Celso Frateschi (born February 9, 1952) is a Brazilian actor, director, author and politician.

== Biography ==
Celso was born in São Paulo, Brazil, a brother of politician Paulo Frateschi (1950–2025). He is affiliated with the Workers' Party and married the architect and set designer Sylvia Moreira, father of the also actor André Frateschi and Ludmila Frateschi.

He was Municipal Secretary of Culture of São Paulo, in the management of Marta Suplicy, and Secretary of Culture in São Bernardo do Campo.

He owns Teatro Ágora, in São Paulo. He played Richard III and The Dream of a Ridiculous Man with great success. Actor, director and author, he was one of the founders of the groups Teatro Núcleo Independente, Teatro Pequeno, and Ágora - Center for Theatrical Development, of São Paulo. He made his debut at the São Paulo Arena Theater in 1980, in Augusto Boal's Teatro Jornal 1ª Edição. He worked with some of the most notable directors of Brazilian theater, such as Enrique Diaz, José Possi Neto and Domingos de Oliveira.

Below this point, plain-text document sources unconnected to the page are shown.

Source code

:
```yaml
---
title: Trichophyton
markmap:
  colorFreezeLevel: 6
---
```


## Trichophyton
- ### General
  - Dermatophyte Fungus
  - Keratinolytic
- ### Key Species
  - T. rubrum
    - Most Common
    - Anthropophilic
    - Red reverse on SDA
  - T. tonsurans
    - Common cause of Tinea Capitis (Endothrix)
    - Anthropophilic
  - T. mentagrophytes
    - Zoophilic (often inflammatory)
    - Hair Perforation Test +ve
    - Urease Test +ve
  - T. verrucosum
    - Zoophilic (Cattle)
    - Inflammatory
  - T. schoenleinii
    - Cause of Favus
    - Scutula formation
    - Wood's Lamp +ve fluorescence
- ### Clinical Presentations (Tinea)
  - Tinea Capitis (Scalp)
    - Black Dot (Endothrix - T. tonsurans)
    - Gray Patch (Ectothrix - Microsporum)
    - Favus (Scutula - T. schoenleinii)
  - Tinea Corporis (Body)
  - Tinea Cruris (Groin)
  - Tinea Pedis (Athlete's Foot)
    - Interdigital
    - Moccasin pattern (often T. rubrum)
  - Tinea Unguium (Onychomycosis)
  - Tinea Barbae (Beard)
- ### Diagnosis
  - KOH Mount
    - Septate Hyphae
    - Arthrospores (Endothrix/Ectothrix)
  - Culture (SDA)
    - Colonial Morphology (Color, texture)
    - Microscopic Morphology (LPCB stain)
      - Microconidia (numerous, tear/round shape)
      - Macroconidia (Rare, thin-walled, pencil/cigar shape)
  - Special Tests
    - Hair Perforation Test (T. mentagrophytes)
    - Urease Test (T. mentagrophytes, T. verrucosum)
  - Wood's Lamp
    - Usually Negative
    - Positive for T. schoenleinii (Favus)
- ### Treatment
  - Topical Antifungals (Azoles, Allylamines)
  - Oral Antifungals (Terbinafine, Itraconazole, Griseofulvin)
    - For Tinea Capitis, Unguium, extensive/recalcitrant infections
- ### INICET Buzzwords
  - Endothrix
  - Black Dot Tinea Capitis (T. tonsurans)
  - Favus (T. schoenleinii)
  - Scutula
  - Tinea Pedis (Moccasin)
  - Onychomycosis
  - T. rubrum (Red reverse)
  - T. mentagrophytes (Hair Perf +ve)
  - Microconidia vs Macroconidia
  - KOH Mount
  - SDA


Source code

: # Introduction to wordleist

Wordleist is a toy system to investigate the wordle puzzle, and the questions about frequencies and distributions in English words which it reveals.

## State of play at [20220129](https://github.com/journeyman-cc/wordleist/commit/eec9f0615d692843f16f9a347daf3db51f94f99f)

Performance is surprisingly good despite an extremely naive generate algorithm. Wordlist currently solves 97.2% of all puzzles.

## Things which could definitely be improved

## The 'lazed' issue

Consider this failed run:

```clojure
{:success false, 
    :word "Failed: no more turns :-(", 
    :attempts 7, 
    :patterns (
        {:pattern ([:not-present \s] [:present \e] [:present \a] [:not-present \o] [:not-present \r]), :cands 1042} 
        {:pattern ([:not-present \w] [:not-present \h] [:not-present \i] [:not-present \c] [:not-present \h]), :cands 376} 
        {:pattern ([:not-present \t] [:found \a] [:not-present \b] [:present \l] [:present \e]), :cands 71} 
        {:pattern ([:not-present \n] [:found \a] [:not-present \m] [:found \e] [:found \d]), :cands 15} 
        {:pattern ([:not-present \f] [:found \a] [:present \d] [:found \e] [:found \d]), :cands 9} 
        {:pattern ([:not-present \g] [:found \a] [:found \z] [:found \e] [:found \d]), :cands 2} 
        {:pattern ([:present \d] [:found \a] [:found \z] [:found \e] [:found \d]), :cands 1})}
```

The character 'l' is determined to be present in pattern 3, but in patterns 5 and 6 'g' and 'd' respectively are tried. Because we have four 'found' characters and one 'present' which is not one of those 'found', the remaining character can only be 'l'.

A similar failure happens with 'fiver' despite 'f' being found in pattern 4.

He wrote A epidemia, with Paulo Maurício, and Os Imigrantes, with which he debuted as director and received, in 1978, the 'Mambembe Award' for best actor. He received the 'Shell Award' for best actor in 1988 for Eras by Heiner Müller.

He is a licensed professor at the School of Dramatic Arts at USP. He was Municipal Secretary of Culture in Santo André and São Paulo, in the management of Marta Suplicy, in 2003 and 2004. He was Funarte's president until October 2008, when he resigned. In a letter entitled "The transatlantic phantom", published at the night of August 6, Frateschi says he will not resist the "articulated movement of some officials and some sectors of the Ministry of Culture to destabilize my management in the Funarte presidency."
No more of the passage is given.